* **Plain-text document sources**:
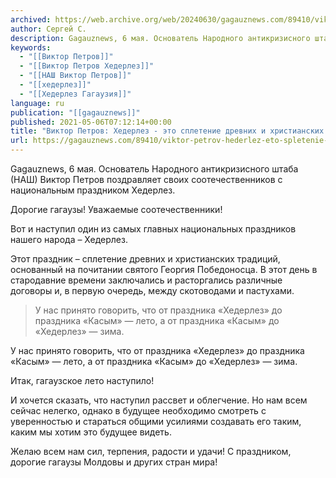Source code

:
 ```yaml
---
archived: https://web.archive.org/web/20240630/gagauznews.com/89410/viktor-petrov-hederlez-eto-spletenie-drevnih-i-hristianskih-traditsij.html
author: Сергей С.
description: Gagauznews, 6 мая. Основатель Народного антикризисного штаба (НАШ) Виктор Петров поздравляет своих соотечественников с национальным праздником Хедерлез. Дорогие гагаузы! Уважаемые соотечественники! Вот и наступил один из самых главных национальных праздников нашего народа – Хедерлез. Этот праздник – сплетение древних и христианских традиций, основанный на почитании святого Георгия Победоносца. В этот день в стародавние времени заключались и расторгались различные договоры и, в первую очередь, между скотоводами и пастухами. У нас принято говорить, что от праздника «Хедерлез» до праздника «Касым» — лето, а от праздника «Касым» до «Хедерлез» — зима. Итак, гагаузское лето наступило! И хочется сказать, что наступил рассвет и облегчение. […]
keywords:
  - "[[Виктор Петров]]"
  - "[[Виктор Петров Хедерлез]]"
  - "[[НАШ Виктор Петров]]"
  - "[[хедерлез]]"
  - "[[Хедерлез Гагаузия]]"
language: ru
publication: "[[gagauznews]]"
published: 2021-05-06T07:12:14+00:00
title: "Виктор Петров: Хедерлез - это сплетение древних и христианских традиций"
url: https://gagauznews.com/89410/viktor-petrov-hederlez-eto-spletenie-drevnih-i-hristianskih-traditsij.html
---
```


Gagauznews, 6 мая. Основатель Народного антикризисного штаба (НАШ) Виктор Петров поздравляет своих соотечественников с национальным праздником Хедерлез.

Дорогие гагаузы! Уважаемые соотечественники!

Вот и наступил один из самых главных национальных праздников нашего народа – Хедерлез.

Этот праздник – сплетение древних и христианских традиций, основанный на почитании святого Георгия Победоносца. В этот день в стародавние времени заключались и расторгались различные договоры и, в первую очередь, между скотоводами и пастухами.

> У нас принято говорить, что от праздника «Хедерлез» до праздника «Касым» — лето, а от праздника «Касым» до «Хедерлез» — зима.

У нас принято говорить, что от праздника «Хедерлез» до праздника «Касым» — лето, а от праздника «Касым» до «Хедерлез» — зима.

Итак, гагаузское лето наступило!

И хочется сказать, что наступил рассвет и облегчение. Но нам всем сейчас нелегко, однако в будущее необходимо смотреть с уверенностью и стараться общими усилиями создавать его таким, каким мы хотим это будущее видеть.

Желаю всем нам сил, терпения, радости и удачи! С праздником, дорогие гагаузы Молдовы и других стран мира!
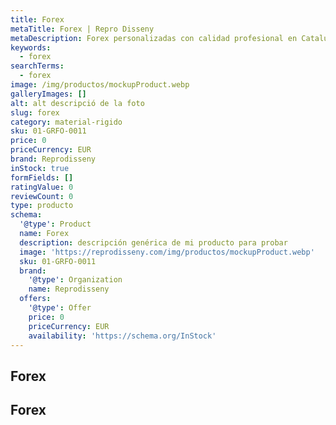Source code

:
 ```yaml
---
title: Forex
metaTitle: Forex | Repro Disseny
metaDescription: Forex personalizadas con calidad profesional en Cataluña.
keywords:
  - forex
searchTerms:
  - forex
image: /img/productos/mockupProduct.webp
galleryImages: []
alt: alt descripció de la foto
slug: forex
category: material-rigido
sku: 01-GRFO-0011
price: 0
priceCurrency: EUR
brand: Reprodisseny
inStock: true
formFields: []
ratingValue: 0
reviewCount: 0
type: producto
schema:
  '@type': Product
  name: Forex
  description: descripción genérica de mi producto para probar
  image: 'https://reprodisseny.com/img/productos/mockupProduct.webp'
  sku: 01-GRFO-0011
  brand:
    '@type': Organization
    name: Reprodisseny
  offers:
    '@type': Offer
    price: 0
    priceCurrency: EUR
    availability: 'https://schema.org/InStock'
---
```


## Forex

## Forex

* **Exercise prompt**: All the lines that hold the word "spletenie" must appear in the answer, copied from the records.

* **Your solution**:
archived: https://web.archive.org/web/20240630/gagauznews.com/89410/viktor-petrov-hederlez-eto-spletenie-drevnih-i-hristianskih-traditsij.html
url: https://gagauznews.com/89410/viktor-petrov-hederlez-eto-spletenie-drevnih-i-hristianskih-traditsij.html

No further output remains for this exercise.